# DIRECTIONS FOR THIS TASK
When the line containing "(町字ID: 0003164).&labels=データ指摘,福島県棚倉町大字中山本字立石) |" is found in the data below, copy it and each line after it through the line containing "(町字ID: 0003168).&labels=データ指摘,福島県棚倉町大字中山本字花石) |", exactly and with no others.

# DATASET EXTRACT
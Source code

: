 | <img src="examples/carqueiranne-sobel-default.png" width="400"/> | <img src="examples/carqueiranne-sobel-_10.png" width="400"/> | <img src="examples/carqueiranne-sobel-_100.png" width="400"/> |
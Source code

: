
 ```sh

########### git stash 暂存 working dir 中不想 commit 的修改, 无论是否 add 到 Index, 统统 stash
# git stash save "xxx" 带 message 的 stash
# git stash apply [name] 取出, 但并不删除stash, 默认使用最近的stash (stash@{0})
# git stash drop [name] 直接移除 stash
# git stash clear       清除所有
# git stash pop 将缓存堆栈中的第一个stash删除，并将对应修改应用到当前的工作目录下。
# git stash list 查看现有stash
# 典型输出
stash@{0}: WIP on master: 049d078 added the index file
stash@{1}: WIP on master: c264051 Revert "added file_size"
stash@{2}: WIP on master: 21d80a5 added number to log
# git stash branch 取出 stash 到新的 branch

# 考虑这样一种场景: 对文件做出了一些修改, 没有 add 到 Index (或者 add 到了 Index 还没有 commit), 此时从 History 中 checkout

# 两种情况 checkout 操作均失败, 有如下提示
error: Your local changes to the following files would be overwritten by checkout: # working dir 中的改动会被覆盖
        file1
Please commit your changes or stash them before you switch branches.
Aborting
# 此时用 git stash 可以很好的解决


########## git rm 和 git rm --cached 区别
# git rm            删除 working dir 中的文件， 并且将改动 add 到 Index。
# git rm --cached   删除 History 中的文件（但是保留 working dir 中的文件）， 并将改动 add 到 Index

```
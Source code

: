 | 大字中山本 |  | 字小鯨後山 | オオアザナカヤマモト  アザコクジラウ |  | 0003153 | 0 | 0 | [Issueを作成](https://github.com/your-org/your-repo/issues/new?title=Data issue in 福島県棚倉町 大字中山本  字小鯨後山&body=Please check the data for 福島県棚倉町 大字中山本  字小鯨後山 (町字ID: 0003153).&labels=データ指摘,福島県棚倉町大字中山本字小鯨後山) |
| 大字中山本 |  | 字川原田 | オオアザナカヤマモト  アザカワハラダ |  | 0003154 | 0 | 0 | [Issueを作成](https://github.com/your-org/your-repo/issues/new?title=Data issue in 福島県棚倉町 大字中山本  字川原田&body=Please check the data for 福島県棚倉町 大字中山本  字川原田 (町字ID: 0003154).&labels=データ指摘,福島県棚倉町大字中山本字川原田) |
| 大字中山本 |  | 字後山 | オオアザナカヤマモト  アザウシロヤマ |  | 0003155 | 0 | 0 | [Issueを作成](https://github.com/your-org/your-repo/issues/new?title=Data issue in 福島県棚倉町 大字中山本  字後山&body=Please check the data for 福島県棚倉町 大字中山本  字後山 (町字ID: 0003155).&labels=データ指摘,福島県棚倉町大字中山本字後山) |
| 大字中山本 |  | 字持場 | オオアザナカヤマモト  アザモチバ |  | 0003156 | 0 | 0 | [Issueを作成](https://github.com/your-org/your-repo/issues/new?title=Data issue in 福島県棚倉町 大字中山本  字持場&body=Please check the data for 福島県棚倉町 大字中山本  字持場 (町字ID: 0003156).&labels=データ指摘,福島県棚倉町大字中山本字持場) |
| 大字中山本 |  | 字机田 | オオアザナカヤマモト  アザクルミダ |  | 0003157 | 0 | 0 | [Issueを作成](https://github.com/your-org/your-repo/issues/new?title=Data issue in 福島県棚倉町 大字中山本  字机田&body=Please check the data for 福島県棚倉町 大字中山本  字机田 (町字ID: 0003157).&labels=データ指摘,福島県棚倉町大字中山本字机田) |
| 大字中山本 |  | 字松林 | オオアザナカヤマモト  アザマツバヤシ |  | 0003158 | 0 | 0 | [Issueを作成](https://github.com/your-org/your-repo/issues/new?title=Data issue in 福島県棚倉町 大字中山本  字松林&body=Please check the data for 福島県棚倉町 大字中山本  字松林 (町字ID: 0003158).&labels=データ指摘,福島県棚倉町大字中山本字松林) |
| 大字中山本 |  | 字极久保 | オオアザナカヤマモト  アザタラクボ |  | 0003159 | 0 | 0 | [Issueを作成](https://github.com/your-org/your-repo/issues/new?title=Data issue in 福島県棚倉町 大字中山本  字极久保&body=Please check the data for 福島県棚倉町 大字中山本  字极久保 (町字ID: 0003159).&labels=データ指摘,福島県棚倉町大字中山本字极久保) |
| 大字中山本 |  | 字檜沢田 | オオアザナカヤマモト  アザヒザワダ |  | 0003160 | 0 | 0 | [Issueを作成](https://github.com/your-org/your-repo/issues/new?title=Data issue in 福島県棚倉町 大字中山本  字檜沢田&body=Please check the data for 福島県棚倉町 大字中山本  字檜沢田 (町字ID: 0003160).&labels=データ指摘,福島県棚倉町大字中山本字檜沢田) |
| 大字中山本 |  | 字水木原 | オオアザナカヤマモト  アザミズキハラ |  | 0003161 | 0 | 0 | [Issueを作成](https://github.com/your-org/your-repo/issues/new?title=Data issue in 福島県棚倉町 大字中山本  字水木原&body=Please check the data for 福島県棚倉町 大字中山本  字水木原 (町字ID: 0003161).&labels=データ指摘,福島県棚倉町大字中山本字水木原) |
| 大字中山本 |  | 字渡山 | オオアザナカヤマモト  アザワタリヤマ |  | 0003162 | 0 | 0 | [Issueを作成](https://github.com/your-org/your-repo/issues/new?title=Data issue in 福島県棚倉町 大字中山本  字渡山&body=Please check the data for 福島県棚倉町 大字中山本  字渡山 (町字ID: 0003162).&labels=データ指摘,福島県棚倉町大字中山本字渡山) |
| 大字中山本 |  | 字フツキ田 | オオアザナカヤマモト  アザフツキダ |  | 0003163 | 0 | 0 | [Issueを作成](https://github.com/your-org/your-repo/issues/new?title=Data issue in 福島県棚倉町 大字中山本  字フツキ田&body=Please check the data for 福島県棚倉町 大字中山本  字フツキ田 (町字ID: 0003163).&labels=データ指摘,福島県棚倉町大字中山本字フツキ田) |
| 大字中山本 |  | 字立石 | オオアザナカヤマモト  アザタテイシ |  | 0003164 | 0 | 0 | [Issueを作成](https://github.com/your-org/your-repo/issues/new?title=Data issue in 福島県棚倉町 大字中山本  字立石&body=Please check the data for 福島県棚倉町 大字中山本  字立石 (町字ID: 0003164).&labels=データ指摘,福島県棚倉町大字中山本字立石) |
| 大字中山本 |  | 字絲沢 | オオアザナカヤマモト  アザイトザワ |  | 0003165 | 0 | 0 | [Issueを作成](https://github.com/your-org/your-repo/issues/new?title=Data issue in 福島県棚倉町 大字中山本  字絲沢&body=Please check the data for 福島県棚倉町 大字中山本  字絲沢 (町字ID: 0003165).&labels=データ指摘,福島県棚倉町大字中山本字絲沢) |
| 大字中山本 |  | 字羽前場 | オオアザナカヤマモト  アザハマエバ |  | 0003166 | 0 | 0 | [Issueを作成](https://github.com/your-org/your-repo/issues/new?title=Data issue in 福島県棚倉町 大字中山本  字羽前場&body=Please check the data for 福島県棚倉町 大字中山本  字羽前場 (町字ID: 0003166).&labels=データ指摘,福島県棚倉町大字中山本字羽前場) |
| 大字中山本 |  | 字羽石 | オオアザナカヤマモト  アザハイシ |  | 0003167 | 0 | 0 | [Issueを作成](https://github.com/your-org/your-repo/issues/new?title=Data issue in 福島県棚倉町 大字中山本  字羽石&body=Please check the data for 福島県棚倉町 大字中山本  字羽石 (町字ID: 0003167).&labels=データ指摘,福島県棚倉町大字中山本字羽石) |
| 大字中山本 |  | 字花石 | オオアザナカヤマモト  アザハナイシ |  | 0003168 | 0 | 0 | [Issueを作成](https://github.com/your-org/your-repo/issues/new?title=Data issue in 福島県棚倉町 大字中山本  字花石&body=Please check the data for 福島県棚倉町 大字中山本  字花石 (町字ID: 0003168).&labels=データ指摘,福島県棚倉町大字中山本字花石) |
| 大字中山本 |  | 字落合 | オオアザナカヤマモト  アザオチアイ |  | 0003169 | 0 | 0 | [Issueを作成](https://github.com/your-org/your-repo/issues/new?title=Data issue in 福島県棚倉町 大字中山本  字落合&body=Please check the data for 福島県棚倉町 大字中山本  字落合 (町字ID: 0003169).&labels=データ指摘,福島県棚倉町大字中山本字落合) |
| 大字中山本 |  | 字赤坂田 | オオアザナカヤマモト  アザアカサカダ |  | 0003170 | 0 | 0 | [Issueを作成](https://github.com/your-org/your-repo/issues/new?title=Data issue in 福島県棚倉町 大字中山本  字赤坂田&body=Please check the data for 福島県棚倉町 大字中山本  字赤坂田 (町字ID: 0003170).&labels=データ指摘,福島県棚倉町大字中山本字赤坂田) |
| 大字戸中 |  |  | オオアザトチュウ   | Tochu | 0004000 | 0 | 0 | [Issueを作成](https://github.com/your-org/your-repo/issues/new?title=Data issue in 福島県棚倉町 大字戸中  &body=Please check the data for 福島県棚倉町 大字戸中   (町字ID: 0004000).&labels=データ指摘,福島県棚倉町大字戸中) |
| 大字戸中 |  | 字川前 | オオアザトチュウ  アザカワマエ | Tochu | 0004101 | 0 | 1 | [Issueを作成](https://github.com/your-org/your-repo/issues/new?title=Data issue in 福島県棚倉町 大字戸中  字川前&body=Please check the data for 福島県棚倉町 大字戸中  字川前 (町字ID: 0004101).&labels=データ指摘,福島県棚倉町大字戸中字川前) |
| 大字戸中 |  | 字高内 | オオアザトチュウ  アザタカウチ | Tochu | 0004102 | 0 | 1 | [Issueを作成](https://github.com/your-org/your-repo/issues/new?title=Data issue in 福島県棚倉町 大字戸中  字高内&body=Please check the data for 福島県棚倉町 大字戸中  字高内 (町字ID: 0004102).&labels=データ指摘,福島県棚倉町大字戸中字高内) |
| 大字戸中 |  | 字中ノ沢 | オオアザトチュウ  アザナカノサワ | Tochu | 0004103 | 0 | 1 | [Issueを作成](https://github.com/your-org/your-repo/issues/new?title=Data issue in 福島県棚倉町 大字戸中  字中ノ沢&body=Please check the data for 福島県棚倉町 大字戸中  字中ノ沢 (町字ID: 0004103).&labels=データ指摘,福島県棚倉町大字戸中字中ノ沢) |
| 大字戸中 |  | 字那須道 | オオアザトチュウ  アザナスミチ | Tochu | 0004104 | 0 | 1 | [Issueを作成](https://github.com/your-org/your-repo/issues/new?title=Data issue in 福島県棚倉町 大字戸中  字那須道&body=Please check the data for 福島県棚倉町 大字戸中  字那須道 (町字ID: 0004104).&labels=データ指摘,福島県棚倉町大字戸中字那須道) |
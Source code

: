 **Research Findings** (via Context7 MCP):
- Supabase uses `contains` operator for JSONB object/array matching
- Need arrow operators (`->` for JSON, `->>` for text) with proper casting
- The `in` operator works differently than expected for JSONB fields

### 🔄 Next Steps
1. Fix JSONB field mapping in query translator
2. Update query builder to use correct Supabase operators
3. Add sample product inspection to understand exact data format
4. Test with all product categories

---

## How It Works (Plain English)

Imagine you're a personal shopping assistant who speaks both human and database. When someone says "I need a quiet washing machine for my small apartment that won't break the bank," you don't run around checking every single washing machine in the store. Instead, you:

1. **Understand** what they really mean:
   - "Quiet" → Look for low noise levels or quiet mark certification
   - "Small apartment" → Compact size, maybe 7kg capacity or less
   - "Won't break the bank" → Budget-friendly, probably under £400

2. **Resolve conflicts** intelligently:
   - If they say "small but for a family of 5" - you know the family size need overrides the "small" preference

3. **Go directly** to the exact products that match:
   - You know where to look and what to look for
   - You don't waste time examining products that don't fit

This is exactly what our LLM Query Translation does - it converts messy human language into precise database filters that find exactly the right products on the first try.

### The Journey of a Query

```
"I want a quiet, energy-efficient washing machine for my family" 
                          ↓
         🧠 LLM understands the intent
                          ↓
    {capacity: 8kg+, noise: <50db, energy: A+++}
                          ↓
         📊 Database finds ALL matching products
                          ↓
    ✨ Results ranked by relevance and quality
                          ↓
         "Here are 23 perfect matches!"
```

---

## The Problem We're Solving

# TASK ANSWER
| 大字中山本 |  | 字立石 | オオアザナカヤマモト  アザタテイシ |  | 0003164 | 0 | 0 | [Issueを作成](https://github.com/your-org/your-repo/issues/new?title=Data issue in 福島県棚倉町 大字中山本  字立石&body=Please check the data for 福島県棚倉町 大字中山本  字立石 (町字ID: 0003164).&labels=データ指摘,福島県棚倉町大字中山本字立石) |
| 大字中山本 |  | 字絲沢 | オオアザナカヤマモト  アザイトザワ |  | 0003165 | 0 | 0 | [Issueを作成](https://github.com/your-org/your-repo/issues/new?title=Data issue in 福島県棚倉町 大字中山本  字絲沢&body=Please check the data for 福島県棚倉町 大字中山本  字絲沢 (町字ID: 0003165).&labels=データ指摘,福島県棚倉町大字中山本字絲沢) |
| 大字中山本 |  | 字羽前場 | オオアザナカヤマモト  アザハマエバ |  | 0003166 | 0 | 0 | [Issueを作成](https://github.com/your-org/your-repo/issues/new?title=Data issue in 福島県棚倉町 大字中山本  字羽前場&body=Please check the data for 福島県棚倉町 大字中山本  字羽前場 (町字ID: 0003166).&labels=データ指摘,福島県棚倉町大字中山本字羽前場) |
| 大字中山本 |  | 字羽石 | オオアザナカヤマモト  アザハイシ |  | 0003167 | 0 | 0 | [Issueを作成](https://github.com/your-org/your-repo/issues/new?title=Data issue in 福島県棚倉町 大字中山本  字羽石&body=Please check the data for 福島県棚倉町 大字中山本  字羽石 (町字ID: 0003167).&labels=データ指摘,福島県棚倉町大字中山本字羽石) |
| 大字中山本 |  | 字花石 | オオアザナカヤマモト  アザハナイシ |  | 0003168 | 0 | 0 | [Issueを作成](https://github.com/your-org/your-repo/issues/new?title=Data issue in 福島県棚倉町 大字中山本  字花石&body=Please check the data for 福島県棚倉町 大字中山本  字花石 (町字ID: 0003168).&labels=データ指摘,福島県棚倉町大字中山本字花石) |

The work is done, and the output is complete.